Dear Reader Who Writes,
It is I, Moonbeam Farquhar Metheringham IV, here to induct you into the greater mysteries of the literary art. I am, of course, already well known to you as the much-feted author of “Fatswhistle and Buchtooth”, which one kind reviewer once described as ‘unique’ and ‘unforgettable’ although much of the rest of the review is unrepeatable in polite company.
Mumsie made an interesting point over breakfast the other day. She had just put two more tablespoons of sugar over her frosted-flakes and added a generous dose of Tia Maria to her morning cup of coffee. I had been reading the paper and tutting over all those dreadful unwashing poor people who keep complaining about how unfair things are, when she said: “Don’t you think it’s really odd, Moons, that men get called heroes?”
Being polite I shook the paper vigorously to indicate I was reading, but Mummy was not to be dissuaded: “It’s odd cos Hero was a woman, right? In the myth – she was the heroic one who tried to save that Leander. So why are men called ‘heroes’?”
Knowing I would not be left in peace until I had proffered a contribution, I sighed and reluctantly peered at her over the table. “So why?” I asked.
“No idea. It’s just fucking odd. Maybe it’s a possessive ‘s’ in Hero’s?”
Needless to say, I made good my escape back to my writing cubby in the refurbished coal cellar just as soon as I had crunched my last mouthful of toast and marmalade.
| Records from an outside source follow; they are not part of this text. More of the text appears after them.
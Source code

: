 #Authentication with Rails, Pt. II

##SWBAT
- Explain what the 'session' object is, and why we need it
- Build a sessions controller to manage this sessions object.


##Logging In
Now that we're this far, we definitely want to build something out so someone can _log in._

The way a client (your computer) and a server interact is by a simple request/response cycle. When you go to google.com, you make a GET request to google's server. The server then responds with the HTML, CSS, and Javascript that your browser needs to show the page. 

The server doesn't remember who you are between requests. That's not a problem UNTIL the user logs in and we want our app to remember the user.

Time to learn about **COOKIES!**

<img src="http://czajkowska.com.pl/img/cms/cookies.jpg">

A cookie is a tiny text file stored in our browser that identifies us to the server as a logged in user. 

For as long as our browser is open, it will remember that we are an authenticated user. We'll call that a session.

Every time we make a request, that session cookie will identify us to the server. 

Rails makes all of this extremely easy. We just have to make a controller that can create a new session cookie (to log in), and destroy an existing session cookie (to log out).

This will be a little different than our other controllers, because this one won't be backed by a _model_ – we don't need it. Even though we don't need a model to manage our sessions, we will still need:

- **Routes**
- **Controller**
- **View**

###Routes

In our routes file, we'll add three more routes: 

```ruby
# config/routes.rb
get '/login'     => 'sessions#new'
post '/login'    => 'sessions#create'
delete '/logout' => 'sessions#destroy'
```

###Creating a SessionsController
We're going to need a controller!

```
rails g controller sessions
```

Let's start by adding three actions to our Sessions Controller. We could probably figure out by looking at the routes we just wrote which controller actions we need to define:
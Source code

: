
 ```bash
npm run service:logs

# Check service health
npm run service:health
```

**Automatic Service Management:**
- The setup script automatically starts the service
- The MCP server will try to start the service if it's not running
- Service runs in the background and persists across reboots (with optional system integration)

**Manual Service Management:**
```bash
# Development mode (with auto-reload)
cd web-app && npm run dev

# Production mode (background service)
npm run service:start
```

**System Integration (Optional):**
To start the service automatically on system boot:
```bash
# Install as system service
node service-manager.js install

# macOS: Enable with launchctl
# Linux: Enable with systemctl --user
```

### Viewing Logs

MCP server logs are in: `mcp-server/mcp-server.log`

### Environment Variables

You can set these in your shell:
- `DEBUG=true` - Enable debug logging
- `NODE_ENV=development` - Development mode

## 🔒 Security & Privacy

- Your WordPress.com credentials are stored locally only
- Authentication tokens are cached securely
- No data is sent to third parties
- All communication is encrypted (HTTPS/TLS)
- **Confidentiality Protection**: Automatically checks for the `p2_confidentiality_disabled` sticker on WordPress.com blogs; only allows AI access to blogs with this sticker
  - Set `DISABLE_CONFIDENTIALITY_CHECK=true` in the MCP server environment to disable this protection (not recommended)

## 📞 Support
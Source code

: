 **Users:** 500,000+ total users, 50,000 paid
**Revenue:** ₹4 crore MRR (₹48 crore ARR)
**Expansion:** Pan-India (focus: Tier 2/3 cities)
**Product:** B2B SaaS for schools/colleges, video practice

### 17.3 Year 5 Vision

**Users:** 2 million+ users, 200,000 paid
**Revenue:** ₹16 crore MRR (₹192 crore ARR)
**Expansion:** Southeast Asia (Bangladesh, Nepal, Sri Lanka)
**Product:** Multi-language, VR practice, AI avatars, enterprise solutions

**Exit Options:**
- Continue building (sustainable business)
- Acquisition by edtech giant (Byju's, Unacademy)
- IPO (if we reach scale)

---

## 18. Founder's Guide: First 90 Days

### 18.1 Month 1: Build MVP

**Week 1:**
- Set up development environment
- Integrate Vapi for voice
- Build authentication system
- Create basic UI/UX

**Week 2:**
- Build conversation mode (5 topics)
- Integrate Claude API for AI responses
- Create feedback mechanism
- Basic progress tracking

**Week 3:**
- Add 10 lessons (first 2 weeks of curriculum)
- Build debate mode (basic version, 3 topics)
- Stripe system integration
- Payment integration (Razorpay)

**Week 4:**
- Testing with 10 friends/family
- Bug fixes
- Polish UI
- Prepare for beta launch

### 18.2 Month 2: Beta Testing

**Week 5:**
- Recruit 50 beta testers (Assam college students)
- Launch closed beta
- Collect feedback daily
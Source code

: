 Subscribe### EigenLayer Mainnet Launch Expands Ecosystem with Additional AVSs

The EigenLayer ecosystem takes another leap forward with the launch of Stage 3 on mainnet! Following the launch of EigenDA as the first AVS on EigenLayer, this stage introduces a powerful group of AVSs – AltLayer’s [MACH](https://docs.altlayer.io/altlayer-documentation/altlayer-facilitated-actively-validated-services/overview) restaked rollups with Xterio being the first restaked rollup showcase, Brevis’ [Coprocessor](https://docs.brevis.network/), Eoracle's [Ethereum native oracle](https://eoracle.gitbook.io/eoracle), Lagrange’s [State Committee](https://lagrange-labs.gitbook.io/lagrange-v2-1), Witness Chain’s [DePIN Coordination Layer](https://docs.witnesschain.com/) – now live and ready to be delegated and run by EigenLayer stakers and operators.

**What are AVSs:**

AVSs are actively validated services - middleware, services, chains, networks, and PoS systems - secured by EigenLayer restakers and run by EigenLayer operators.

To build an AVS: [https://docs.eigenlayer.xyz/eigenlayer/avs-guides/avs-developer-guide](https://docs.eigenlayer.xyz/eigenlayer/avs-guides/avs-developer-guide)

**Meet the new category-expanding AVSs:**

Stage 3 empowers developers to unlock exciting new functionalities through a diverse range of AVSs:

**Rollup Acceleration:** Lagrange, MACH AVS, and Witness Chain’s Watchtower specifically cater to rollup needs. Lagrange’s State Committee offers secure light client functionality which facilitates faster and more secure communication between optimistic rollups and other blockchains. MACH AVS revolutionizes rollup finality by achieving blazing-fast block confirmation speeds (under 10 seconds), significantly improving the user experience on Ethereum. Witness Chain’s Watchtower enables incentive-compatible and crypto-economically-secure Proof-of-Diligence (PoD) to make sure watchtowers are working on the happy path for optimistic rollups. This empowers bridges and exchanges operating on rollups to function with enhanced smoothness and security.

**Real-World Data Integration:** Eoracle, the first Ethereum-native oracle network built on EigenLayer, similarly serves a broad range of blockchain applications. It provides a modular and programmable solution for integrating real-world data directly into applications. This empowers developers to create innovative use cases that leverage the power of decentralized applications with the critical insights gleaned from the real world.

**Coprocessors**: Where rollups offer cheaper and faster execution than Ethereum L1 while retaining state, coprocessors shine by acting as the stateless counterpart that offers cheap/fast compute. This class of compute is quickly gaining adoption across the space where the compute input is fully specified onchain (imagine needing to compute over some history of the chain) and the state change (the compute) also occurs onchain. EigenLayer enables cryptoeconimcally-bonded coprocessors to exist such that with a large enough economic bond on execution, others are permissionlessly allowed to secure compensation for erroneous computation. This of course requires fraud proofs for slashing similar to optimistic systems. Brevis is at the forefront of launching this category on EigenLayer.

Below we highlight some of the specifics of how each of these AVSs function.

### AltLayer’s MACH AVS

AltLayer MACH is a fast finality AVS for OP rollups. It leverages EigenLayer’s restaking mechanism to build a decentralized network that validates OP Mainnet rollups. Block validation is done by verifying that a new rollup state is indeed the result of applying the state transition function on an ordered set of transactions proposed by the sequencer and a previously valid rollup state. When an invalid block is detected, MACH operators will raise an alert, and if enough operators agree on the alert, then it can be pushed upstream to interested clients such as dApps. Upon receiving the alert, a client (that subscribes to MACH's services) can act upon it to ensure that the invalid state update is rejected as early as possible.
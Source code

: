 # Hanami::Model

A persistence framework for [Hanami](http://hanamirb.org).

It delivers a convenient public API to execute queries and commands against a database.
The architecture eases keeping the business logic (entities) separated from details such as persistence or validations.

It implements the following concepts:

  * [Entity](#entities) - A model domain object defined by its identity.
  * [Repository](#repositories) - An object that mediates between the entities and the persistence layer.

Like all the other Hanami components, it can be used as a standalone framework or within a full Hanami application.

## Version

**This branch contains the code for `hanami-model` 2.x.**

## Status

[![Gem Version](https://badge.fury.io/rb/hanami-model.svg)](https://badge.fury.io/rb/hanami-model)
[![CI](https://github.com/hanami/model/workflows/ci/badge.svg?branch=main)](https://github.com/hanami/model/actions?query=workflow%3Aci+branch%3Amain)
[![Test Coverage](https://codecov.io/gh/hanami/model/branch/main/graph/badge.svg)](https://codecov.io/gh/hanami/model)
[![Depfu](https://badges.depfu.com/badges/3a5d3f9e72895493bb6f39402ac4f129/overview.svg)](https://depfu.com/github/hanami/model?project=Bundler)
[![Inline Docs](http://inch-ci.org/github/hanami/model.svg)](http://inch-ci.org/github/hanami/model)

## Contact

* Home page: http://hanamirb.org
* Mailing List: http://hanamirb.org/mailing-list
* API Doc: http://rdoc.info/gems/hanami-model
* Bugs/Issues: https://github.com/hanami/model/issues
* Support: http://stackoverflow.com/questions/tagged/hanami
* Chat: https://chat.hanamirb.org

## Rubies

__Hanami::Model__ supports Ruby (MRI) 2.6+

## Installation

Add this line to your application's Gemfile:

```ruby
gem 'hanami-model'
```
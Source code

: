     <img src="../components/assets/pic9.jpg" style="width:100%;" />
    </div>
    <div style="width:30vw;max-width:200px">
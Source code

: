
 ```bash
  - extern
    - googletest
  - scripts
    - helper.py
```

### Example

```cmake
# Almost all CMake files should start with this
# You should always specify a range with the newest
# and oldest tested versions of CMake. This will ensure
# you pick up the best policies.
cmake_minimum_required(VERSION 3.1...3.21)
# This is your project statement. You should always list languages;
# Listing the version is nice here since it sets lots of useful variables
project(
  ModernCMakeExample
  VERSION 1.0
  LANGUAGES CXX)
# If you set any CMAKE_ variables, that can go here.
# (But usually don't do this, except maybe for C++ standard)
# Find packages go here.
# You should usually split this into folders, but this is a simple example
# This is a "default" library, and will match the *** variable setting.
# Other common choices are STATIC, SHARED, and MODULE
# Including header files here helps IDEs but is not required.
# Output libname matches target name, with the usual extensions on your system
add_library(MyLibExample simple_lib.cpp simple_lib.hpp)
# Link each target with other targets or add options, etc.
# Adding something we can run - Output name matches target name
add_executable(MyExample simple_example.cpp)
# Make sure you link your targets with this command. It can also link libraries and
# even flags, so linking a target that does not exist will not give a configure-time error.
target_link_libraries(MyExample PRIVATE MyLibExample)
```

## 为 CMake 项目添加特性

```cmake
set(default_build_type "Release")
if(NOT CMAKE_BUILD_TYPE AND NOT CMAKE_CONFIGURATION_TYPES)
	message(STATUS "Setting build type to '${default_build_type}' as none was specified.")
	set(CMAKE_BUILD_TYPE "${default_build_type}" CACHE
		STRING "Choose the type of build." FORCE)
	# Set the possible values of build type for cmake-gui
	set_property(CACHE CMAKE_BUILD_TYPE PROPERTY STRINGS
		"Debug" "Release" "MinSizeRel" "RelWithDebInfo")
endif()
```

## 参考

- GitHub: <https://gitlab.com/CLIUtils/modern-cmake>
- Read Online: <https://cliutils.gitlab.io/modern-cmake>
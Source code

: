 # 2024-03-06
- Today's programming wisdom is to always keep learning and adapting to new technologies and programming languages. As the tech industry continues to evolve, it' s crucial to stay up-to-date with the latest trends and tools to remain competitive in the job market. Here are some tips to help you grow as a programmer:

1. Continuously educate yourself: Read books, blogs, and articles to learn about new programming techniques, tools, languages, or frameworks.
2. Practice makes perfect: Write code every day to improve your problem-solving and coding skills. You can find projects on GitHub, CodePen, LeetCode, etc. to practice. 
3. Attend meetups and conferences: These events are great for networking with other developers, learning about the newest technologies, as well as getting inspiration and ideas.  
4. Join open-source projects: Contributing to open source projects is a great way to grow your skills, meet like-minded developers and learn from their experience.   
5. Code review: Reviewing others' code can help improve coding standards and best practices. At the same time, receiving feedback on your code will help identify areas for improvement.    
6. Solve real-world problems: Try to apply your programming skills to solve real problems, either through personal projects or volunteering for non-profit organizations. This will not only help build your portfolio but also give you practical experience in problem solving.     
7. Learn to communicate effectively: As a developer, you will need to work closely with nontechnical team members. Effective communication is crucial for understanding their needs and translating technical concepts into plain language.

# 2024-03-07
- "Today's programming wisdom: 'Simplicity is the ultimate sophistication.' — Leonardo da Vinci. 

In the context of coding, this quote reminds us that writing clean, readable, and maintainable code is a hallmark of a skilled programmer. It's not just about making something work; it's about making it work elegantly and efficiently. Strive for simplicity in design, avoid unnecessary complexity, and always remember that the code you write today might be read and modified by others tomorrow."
I have to admit to not being so well acquainted with the female of the species. My education took place in the monastic gender-solitude of a school which snapped at the heels of Eton, Westminster and Rugby – and we usually had our faces trodden on by their students on the rare occasions our teams met on sports-fields too. So my main window into the wonderful world of womanhood has always been my beloved Mumsie and the women in books, TV shows, films – and some special magazines and websites which I study purely for research purposes.
Which is why today’s lesson for you my devoted disciples of the pen, is intended for those who, like me, are biologically unable to understand the mysterious feminine. It will give you much-needed guidance on how to write these other gendered humans as realistically as you write your men.
How To Write A Book – Lesson 19: The Write Way to Write Women
The first thing to remember, dear Male Reader Who Writes (MRWW), is that women are not the same as men in any but the most basic respects. Yes, like us they will acknowledge the lower levels of Maslow’s Triangle, but once away from the necessities of existence such as food and shelter, the feminine operates upon an entirely alternative agenda to the masculine.
To be brief and blunt – you will never understand women, they are a psychologically alien species. So don’t even try. Make your heroines the epitome of your self-conceived notions of femininity and you will not go too far wrong.
The recent trend to have a ‘strong, female, protagonist’ does, however, need to be addressed. This is very simple to achieve.
Rule One: She must be devastatingly beautiful.
Rule Two: She must be able to physically beat up men.
Rule Three: She must be rude to everyone – but especially to men.
Rule Four: She must be selfish and ambitious and not care who she hurts to get her way.
Rule Five: She must do a job that is male-dominated and do it well.
Rule Six: She must have no feminine attributes except large breasts and high-heels.
Rule Seven: She is probably a Lesbian.
And with that, amigos, I bid you adieu.